Is there a difference between the Lowrance Elite-7 Ti and the Simrad go7 xse? I'm going to buy one this weekend but can't decide between the two.


----------



## Jfack

Did anyone get the xse yet? I have to wait do to unexpected extra costs on doing engine maintenance, but would love to hear how the new unit is if anyone ended up getting one.


----------



## bw510

RobbieBee said:


> Is there a difference between the Lowrance Elite-7 Ti and the Simrad go7 xse? I'm going to buy one this weekend but can't decide between the two.


I went to go buy the go7 today and looked at the elite 7 
I liked everything about it but how it looks 
The go7 is a much nicer looking unit.


----------



## RobbieBee

bw510 said:


> I went to go buy the go7 today and looked at the elite 7
> I liked everything about it but how it looks
> The go7 is a much nicer looking unit.


I agree. The Simrad looks nicer although the Lowrance isn't bad looking. Since my skiff is a side console, the unit will take a lot of vibration and bouncing. I say that to say this. The Lowrance has a mounting base like a flat screen TV. The Simrad mounts using traditional side screws. I think it would wobble/shake less than the Lowrance mounting system. My theory is backed by zero testing.


----------



## Blue Zone

RobbieBee said:


> I agree. The Simrad looks nicer although the Lowrance isn't bad looking. Since my skiff is a side console, the unit will take a lot of vibration and bouncing. I say that to say this. The Lowrance has a mounting base like a flat screen TV. The Simrad mounts using traditional side screws. I think it would wobble/shake less than the Lowrance mounting system. My theory is backed by zero testing.

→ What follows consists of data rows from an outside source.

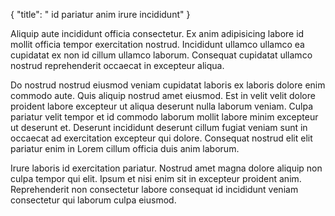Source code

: {
  "title": " id pariatur anim irure incididunt"
}

Aliquip aute incididunt officia consectetur. Ex anim adipisicing labore id mollit officia tempor exercitation nostrud. Incididunt ullamco ullamco ea cupidatat ex non id cillum ullamco laborum. Consequat cupidatat ullamco nostrud reprehenderit occaecat in excepteur aliqua.

Do nostrud nostrud eiusmod veniam cupidatat laboris ex laboris dolore enim commodo aute. Quis aliquip nostrud amet eiusmod. Est in velit velit dolore proident labore excepteur ut aliqua deserunt nulla laborum veniam. Culpa pariatur velit tempor et id commodo laborum mollit labore minim excepteur ut deserunt et. Deserunt incididunt deserunt cillum fugiat veniam sunt in occaecat ad exercitation excepteur qui dolore. Consequat nostrud elit elit pariatur enim in Lorem cillum officia duis anim laborum.

Irure laboris id exercitation pariatur. Nostrud amet magna dolore aliquip non culpa tempor qui elit. Ipsum et nisi enim sit in excepteur proident anim. Reprehenderit non consectetur labore consequat id incididunt veniam consectetur qui laborum culpa eiusmod.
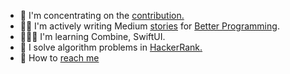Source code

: 
- 🤔 I'm concentrating on the [contribution.](https://bugs.swift.org/browse/SR-15521)
- ✍🏼 I'm actively writing Medium [stories](https://tolgatanerstories.medium.com) for [Better Programming](http://betterprogramming.pub).
- 👨🏻‍💻 I'm learning Combine, SwiftUI.
- 🎩 I solve algorithm problems in [HackerRank.](https://www.hackerrank.com/TolgaTaner)
- 💬 How to [reach me](https://superpeer.com/tolgataner)
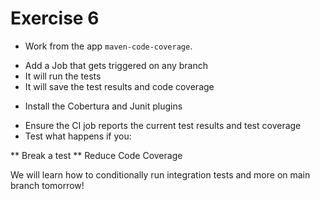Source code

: # Exercise 6

- Work from the app `maven-code-coverage`.

* Add a Job that gets triggered on any branch
* It will run the tests
* It will save the test results and code coverage 

- Install the Cobertura and Junit plugins

* Ensure the CI job reports the current test results and test coverage
* Test what happens if you:

** Break a test
** Reduce Code Coverage

We will learn how to conditionally run integration tests and more on main branch tomorrow!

I had a look at the new Garmins and the GO7. As mentioned the Simrad is a great looking unit. Do you know if it can be flush-mounted?


----------



## RobbieBee

Blue Zone said:


> I had a look at the new Garmins and the GO7. As mentioned the Simrad is a great looking unit. Do you know if it can be flush-mounted?

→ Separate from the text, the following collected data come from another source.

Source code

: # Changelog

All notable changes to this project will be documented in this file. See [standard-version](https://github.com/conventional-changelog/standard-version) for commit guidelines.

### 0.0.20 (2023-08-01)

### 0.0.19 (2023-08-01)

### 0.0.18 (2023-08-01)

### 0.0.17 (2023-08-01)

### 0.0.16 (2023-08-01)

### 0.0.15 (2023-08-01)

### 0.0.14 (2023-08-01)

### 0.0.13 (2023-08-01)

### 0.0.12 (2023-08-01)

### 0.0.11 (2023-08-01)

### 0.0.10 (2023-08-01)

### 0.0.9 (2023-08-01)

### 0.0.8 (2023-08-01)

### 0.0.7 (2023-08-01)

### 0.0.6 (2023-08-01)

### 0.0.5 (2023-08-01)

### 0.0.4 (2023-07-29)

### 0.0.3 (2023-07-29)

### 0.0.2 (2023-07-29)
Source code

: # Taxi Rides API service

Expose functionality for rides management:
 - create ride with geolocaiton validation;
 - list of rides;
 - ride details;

Yes. It can be flush mounted.


----------



## sarasota727

I am in the same boat... fish the Tampa Bay down to Sarasota. Talked to FMT... wanted me to purchase the larger Simrad. I cant justify the 12in screen on my skiff. 
Has anyone pulled the trigger on the go 7 xse? Any feedback?


----------



## RunningOnEmpty

The new go 7 xse looks nice.


----------



## ADicus

Does anyone have a pic of the Simrad go7 mounted on a center console flats boat? I cannot seem to find any dimensions online of overall measurements. I am interested in putting it on my 17.8 whipray with a full center console but not sure how much room it will take up? Also the mapping is basically all I am looking for but depth and scanning would be a plus for gator hunting in the fall.


----------



## CaptainRob

I have the go7 and its an awesome unit. So far I am VERY happy with my purchase. I have it mounted on a ram mount on my side console 17.8 whipray and have plenty of room for my pushpole and cupholders. There is some minor vibration when running, but nothing that would cause concern. 
As for the go7 vs the XSE version, I called Simrad and they indicated that the only differences lye in the transducer capabilities. The XSE has an updated/more capable transducer than the standard go7. Since I purchased the unit specifically for the satellite imaging and mapping, the transducer was no concern for me. 

I will try and take some pics and post them tonight.


----------



## RobbieBee

I purchased the Go7 xse. 
Pros: GPS works well, Unit looks awesome on the boat, easy to navigate quickly, vibration is not an issue, TRANSDUCER!!! (although I haven't had extensive testing)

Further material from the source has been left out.